Review



image

Summary

From the README:

✔ An open-source, CLI tool and Python library for data quality testing ✔ Compatible with the Soda Checks Language (SodaCL) ✔ Enables data quality testing both in and out of your data pipelines and development workflows ✔ Integrated to allow a Soda scan in a data pipeline, or programmatic scans on a time-based schedule

Soda Core is a free, open-source, command-line tool and Python library that enables you to use the Soda Checks Language to turn user-defined input into aggregated SQL queries.

When it runs a scan on a dataset, Soda Core executes the checks to find invalid, missing, or unexpected data. When your Soda Checks fail, they surface the data that you defined as bad-quality.

Pros

Cons

In my haste to get something working, I went to soda core docs, which then led me to a quickstart, which included a cloud-account creation step, which I avoided. I then misinterpreted an error meaning that the quickstart would not work without a cloud account. That’s not the case, though! You will still have all the soda-core functionality, but you will receive errors for any of the extended functionality that soda-library provides. So use soda-core all you want, and then when you’re ready to use any of the soda-library features, like time-windowed features, you’ll need to set up an account. Free accounts currently only last for 45 days after which you’ll need to sign up.

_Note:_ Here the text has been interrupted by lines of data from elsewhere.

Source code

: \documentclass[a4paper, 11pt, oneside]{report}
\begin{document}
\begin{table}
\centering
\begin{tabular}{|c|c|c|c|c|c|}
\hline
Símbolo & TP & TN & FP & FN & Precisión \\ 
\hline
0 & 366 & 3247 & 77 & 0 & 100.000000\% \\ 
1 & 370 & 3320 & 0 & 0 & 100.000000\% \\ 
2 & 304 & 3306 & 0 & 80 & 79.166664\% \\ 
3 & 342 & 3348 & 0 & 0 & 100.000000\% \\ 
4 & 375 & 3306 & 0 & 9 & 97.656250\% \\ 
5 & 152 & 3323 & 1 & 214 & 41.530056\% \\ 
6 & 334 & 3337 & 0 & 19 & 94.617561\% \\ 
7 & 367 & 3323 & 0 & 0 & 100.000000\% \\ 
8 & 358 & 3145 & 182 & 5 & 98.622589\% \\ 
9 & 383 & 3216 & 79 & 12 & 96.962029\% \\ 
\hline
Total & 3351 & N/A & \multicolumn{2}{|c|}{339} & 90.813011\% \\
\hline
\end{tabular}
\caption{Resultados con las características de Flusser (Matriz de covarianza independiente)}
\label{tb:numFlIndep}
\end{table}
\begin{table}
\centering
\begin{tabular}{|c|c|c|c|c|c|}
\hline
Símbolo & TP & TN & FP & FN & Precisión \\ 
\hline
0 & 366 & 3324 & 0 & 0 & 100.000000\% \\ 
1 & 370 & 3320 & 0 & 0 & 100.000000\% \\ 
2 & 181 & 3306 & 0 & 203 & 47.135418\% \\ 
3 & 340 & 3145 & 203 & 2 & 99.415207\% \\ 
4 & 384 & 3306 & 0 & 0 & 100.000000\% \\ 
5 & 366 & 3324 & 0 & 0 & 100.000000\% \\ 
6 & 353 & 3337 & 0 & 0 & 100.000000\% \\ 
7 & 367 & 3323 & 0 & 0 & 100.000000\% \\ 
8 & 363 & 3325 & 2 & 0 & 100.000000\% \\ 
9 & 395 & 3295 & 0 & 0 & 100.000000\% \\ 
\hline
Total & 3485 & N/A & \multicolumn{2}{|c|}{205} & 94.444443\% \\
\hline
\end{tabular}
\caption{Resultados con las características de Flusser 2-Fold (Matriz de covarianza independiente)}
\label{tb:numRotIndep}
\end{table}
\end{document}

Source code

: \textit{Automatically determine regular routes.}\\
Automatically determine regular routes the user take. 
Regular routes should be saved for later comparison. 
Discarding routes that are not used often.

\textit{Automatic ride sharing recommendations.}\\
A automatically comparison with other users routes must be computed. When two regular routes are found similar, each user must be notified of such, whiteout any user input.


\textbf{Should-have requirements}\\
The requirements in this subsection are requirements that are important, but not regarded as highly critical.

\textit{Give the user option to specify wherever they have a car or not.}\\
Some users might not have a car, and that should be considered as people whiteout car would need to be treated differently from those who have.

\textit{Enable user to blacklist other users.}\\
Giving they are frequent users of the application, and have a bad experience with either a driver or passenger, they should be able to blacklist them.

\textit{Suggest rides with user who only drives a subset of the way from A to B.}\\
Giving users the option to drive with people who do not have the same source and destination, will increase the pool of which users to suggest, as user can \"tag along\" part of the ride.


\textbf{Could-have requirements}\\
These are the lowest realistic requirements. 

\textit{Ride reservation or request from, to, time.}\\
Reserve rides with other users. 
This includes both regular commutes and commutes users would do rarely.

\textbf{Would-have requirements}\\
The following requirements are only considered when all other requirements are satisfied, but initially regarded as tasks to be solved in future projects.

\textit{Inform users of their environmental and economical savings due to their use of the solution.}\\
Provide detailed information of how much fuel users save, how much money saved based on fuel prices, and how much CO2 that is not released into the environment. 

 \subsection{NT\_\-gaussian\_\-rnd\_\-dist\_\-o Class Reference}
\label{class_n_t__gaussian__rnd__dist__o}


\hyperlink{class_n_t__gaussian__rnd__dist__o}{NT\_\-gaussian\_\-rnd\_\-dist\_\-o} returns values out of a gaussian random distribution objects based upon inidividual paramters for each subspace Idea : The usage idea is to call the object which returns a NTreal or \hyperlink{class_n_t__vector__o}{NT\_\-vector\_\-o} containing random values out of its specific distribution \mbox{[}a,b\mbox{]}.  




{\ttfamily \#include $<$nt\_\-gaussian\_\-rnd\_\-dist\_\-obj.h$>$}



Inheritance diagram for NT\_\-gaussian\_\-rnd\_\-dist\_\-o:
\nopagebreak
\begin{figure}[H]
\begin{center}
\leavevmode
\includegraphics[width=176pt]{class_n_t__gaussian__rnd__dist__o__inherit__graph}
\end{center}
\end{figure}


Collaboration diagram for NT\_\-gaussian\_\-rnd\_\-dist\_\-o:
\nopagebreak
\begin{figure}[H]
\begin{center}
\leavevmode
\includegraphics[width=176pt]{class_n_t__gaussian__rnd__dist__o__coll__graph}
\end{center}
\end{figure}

When I raised this with the team, the bizdev and pm both reached out to clarify- super helpful, proactive, and informative.

Response on GitHub was also quick and helpful. I created a postgres quickstart that avoids the cloud account creation issue and runs all in one script. It’s available at https://github.com/sodadata/soda-core/blob/main/examples/postgres_example.md.

Finally, for an issue I’d called out, they clearly have an internal JIRA tracking issues and ensuring bugs are followed up on.

All in all, this is a helpful tool and I’m going to stay tuned to soda. Soda excels is in customer support and engagement- they clearly want to build a winning product and I’ve observed motivation across multiple teams. That will lead to long-term success and reliable support for enterprise customers.